For practical implementation, assuming that the discrete window

g [n]

is consistent for every step and has a support range of

[0, L - 1]

, the convolution simplifies into the form of a Discrete Fourier Transform (DFT)

S_{s}^{g} [m, k] = \sum_{n = 0}^{L - 1} x [n + m H_{t} - M] g [n - M] e^{- j 2 π (k - m H_{f}) / N_{f}}

(14)

where

M = (L - 1) / 2

.

To simultaneously enhance the frequency resolution while maintaining computational efficiency, the number of DFT points,

N_{f}

, is chosen so that

L = 2 M + 1 \leq N_{f} \equiv N

(15)

This results in the refined formulation:

S_{s}^{g} [m, k] = e^{j 2 π m H_{f} / N_{f}} \sum_{n = 0}^{N_{f} - 1} x [n + m H_{t} - M] g [n - M] e^{- j 2 π k n / N_{f}}

(16)

Furthermore, the computation of the DFT in Equation (16) can be accelerated by selecting

N_{f}

as a power of 2, enabling the use of the FFT algorithm.

2.4. Reassignment Method

The reassignment method (RM) aims to enhance the clarity of TF representations by repositioning calculated values to improve the concentration of signal components, thereby reducing misleading interference terms []. This improves the accuracy of analyzing and classifying non-stationary signals []. Reassignment parameters are calculated as follows:

First, we calculate the reassignment parameters:

\begin{matrix} \hat{t} (t, ω) = t - \frac{R (\partial_{η} V_{f}^{g} (t, η))}{| V_{f}^{g} (t, η) |}, \\ \hat{η} (t, ω) = ω - \frac{R (\partial_{t} V_{f}^{g} (t, η))}{| V_{f}^{g} (t, η) |} \end{matrix}

(17)

The STFT

V_{f}^{g} (t, η)

is reassigned to a new position

(\hat{t} (t, ω), \hat{η} (t, ω))

using these reassignment parameters

\begin{matrix} M S (t^{'}, η^{'}) = & \iint S (t, η) δ (t^{'} - \hat{t} (t, η)) \cdot δ (η^{'} - \hat{η} (t, η)) d t \frac{d η}{2 π} \end{matrix}

(18)

where

S (t, η)

is the spectrogram of STFT and

δ (t)

denotes the Dirac impulse.

The reassignment process addresses the poor time–frequency concentration of the spectrogram by redistributing energy to more accurate locations.
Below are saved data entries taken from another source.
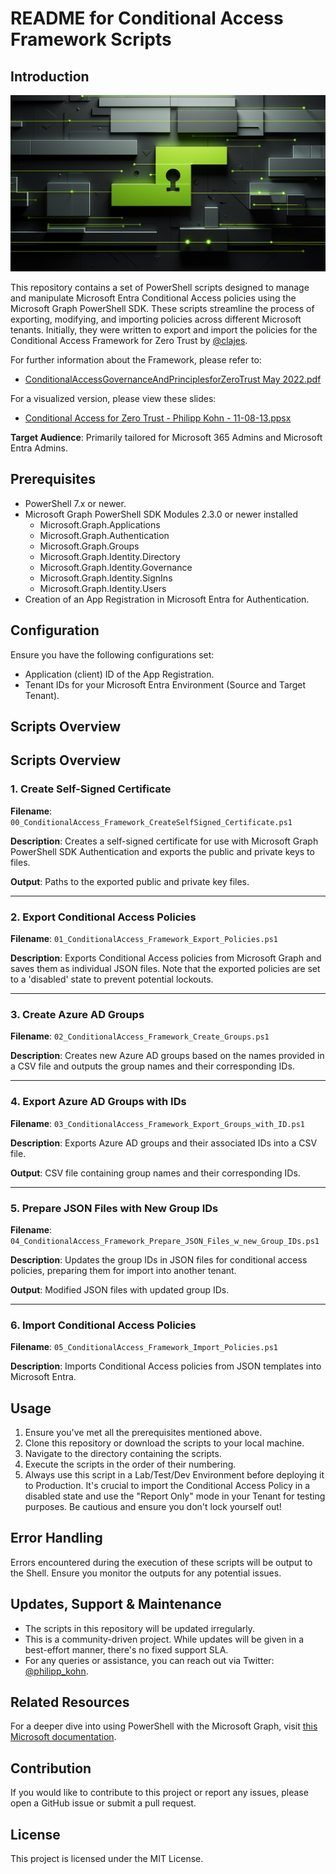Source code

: # README for Conditional Access Framework Scripts

## Introduction

![Alt text](Readme_Headline.png)

This repository contains a set of PowerShell scripts designed to manage and manipulate Microsoft Entra Conditional Access policies using the Microsoft Graph PowerShell SDK. These scripts streamline the process of exporting, modifying, and importing policies across different Microsoft tenants. Initially, they were written to export and import the policies for the Conditional Access Framework for Zero Trust by [@clajes](<https://github.com/clajes>).

For further information about the Framework, please refer to:
- [ConditionalAccessGovernanceAndPrinciplesforZeroTrust May 2022.pdf](<../ConditionalAccessGovernanceAndPrinciplesforZeroTrust May 2022.pdf>)

For a visualized version, please view these slides:
- [Conditional Access for Zero Trust - Philipp Kohn - 11-08-13.ppsx](<https://view.officeapps.live.com/op/view.aspx?src=https%3A%2F%2Fraw.githubusercontent.com%2Fphilippkohn%2FConditionalAccessforZeroTrustResources%2Fmain%2FConditional%2520Access%2520for%2520Zero%2520Trust%2520-%2520Philipp%2520Kohn%2520-%252011-08-13.ppsx&wdOrigin=BROWSELINK>)

**Target Audience**: Primarily tailored for Microsoft 365 Admins and Microsoft Entra Admins.

## Prerequisites

- PowerShell 7.x or newer.
- Microsoft Graph PowerShell SDK Modules 2.3.0 or newer installed
    - Microsoft.Graph.Applications
    - Microsoft.Graph.Authentication
    - Microsoft.Graph.Groups
    - Microsoft.Graph.Identity.Directory
    - Microsoft.Graph.Identity.Governance
    - Microsoft.Graph.Identity.SignIns
    - Microsoft.Graph.Identity.Users
- Creation of an App Registration in Microsoft Entra for Authentication.

## Configuration

Ensure you have the following configurations set:

- Application (client) ID of the App Registration.
- Tenant IDs for your Microsoft Entra Environment (Source and Target Tenant).

## Scripts Overview

## Scripts Overview

### 1. Create Self-Signed Certificate

**Filename**: `00_ConditionalAccess_Framework_CreateSelfSigned_Certificate.ps1`

**Description**: Creates a self-signed certificate for use with Microsoft Graph PowerShell SDK Authentication and exports the public and private keys to files.

**Output**: Paths to the exported public and private key files.

---

### 2. Export Conditional Access Policies

**Filename**: `01_ConditionalAccess_Framework_Export_Policies.ps1`

**Description**: Exports Conditional Access policies from Microsoft Graph and saves them as individual JSON files. Note that the exported policies are set to a 'disabled' state to prevent potential lockouts.

---

### 3. Create Azure AD Groups

**Filename**: `02_ConditionalAccess_Framework_Create_Groups.ps1`

**Description**: Creates new Azure AD groups based on the names provided in a CSV file and outputs the group names and their corresponding IDs.

---

### 4. Export Azure AD Groups with IDs

**Filename**: `03_ConditionalAccess_Framework_Export_Groups_with_ID.ps1`

**Description**: Exports Azure AD groups and their associated IDs into a CSV file.

**Output**: CSV file containing group names and their corresponding IDs.

---

### 5. Prepare JSON Files with New Group IDs

**Filename**: `04_ConditionalAccess_Framework_Prepare_JSON_Files_w_new_Group_IDs.ps1`

**Description**: Updates the group IDs in JSON files for conditional access policies, preparing them for import into another tenant.

**Output**: Modified JSON files with updated group IDs.

---

### 6. Import Conditional Access Policies

**Filename**: `05_ConditionalAccess_Framework_Import_Policies.ps1`

**Description**: Imports Conditional Access policies from JSON templates into Microsoft Entra.


## Usage

1. Ensure you've met all the prerequisites mentioned above.
2. Clone this repository or download the scripts to your local machine.
3. Navigate to the directory containing the scripts.
4. Execute the scripts in the order of their numbering.
5. Always use this script in a Lab/Test/Dev Environment before deploying it to Production. It's crucial to import the Conditional Access Policy in a disabled state and use the "Report Only" mode in your Tenant for testing purposes. Be cautious and ensure you don't lock yourself out!

## Error Handling

Errors encountered during the execution of these scripts will be output to the Shell. Ensure you monitor the outputs for any potential issues.

## Updates, Support & Maintenance

- The scripts in this repository will be updated irregularly.
- This is a community-driven project. While updates will be given in a best-effort manner, there's no fixed support SLA.
- For any queries or assistance, you can reach out via Twitter: [@philipp_kohn](https://twitter.com/philipp_kohn).

## Related Resources

For a deeper dive into using PowerShell with the Microsoft Graph, visit [this Microsoft documentation](https://learn.microsoft.com/en-us/powershell/microsoftgraph).

## Contribution

If you would like to contribute to this project or report any issues, please open a GitHub issue or submit a pull request.

## License

This project is licensed under the MIT License.
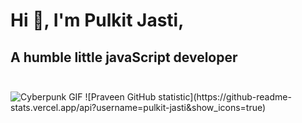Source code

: # Hi 👋, I'm Pulkit Jasti,
## A humble little javaScript developer<br><br>
<img alt="Cyberpunk GIF" src="https://media.giphy.com/media/SrH2dlMmLt2qoxBNsT/giphy.gif" />
![Praveen GitHub statistic](https://github-readme-stats.vercel.app/api?username=pulkit-jasti&show_icons=true)
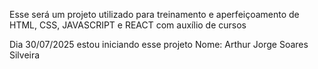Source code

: Esse será um projeto utilizado para treinamento e aperfeiçoamento de HTML, CSS, JAVASCRIPT e REACT com auxílio de cursos

Dia 30/07/2025 estou iniciando esse projeto
Nome: Arthur Jorge Soares Silveira

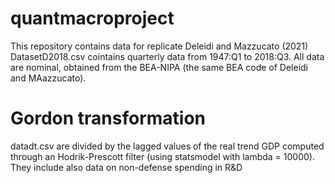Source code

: # quantmacroproject

This repository contains data for replicate Deleidi and Mazzucato (2021)
DatasetD2018.csv cointains quarterly data from 1947:Q1 to 2018:Q3. All data are nominal, obtained from the BEA-NIPA (the same BEA code of Deleidi and MAazzucato).

# Gordon transformation

datadt.csv are divided by the lagged values of the real trend GDP computed through an Hodrik-Prescott filter (using statsmodel with lambda = 10000). They include also data on non-defense spending in R&D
In a standard spectrogram, signal energy is often dispersed, making key components hard to identify due to the inseparable kernel of STFT. Reassignment corrects this by relocating energy to its true instantaneous frequency and time, resulting in sharper and more precise time-frequency representations, particularly for analyzing non-stationary signals.

2.5. Downsampled Synchrosqueezing Transform

To clearly outline the steps of DSST, Figure 1 will be designed as a flowchart detailing each phase of the proposed approach.

Figure 1. Overview of the proposed DSST-based data-driven diagnostic framework.

The DSST process begins with the application of two different window functions,

g [n]

and

g' [n]

, where

g' [n]

is sampled from

g^{'} (t) = {- (π σ^{2})}^{\frac{- 1}{4}} e^{\frac{- t^{2}}{2 σ^{2}}} . t / σ^{2}

, to the input signal

x [n]

. These windowed signals are then convolved with the input signal and subsequently downsampled by factors

H_{t}

and

H_{f}

. The downsampled signals are used to compute the STFT, represented as

S_{x}^{g} [m, k]

and

S_{x}^{g'} [m, k]

.

In the reassignment process, the discrete instantaneous frequency (IF) estimator

\hat{Ω} [m, k]

for the signal

x [n]

is calculated using the angular frequency interval

Δ ξ

, expressed as

Δ ξ = 2 π Δ f = \frac{2 π f_{s}}{N_{f}}

(19)

where

ξ [k] = k Δ ξ

is the discrete angular frequency sequence for

k = 0,1, \dots, N - 1

.

The estimator

\hat{Ω} [m, k]

is derived by combining the two STFTs

S_{x}^{g} [m, k]

and

S_{x}^{g^{'}} [m, k]

as follows

\hat{Ω} [m, k] = |ξ [k] - I \{\frac{S_{x}^{g^{'}} [m, k]}{S_{x}^{g} [m, k]}\}|, i f S_{x}^{g} [m, k] > γ

(20)

where

I [\cdot]

represents the imaginary part, and

γ

is the threshold.

This method ensures precise reassignment of time–frequency energy by accurately estimating the instantaneous frequency.

The final reassignment step involves computing the reassigned STFT result by reallocating the TF coefficients based on the estimated instantaneous frequency. This process enhances the readability and accuracy of the TF representation of the signal.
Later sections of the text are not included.